According to Wikipedia, A bill to make September 11 a national day of mourning was introduced in the U.S. House on October 25, 2001 with 22 co-sponsors, among them 11 Democrats and 11 Republicans. The bill requested the President designate September 11 of each year as Patriot Day. Joint Resolution 71 passed the House by a vote of 407–0, with 25 members not voting. The bill passed the Senate unanimously on November 30. President Bush signed the resolution into law and on September 4, 2002, President Bush used the authority of the resolution to proclaim September 11, 2002, as the first Patriot Day. The flag of the United States is flown at half-mast at the White House and on all U.S. government buildings and establishments throughout the world. Americans are also encouraged to display flags in and outside their homes. Additionally, a moment of silence is observed to correspond with the attacks, beginning at 8:46 a.m. (Eastern Daylight Time), the time the first plane, American Airlines Flight 11, struck the North Tower of the World Trade Center on September 11, 2001.

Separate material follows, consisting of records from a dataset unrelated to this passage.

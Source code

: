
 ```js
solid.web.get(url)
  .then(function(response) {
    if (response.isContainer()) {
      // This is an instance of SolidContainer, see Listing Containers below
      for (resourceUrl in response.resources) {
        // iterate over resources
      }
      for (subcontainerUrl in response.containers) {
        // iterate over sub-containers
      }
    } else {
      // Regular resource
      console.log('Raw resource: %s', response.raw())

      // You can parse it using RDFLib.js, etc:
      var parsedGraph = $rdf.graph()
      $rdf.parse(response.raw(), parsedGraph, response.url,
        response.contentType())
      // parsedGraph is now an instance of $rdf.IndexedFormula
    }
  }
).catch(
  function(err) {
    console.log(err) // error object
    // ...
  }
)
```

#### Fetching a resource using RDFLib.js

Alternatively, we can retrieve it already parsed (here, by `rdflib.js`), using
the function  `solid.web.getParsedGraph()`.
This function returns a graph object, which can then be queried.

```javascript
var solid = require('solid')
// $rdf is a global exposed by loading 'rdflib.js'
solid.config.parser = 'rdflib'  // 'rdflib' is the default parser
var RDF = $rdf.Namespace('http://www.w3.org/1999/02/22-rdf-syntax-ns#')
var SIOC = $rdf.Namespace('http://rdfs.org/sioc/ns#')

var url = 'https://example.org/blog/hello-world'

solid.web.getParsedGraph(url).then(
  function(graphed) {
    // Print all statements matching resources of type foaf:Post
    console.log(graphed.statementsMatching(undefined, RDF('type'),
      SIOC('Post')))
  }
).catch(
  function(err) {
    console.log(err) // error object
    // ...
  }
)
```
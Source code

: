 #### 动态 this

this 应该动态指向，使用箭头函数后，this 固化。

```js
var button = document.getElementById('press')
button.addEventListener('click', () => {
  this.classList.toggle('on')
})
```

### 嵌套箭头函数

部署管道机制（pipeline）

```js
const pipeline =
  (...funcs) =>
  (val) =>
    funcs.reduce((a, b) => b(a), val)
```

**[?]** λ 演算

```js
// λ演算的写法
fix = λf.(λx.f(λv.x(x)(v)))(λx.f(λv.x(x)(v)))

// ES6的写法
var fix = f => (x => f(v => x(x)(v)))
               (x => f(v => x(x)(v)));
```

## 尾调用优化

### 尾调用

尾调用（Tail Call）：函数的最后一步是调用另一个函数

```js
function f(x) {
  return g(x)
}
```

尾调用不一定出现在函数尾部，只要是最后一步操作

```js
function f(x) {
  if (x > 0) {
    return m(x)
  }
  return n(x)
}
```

National Hot Cross Buns Day
Hot cross buns have been traced back as early as 1361 when a monk was recorded to have made small spiced cakes stamped with the sign of the cross, to be distributed to the poor visiting the monastery at St. Albans on Good Friday. Although hot cross buns may be considered a symbol of Christianity, they actually date back to pagan times when the goddess Eastore (who Easter was named after) was worshipped in springtime with buns marked with a cross to represent the four phases of the moon. Hot Cross Buns are meant to be traditionally only eaten on Good Friday in the majority of western countries.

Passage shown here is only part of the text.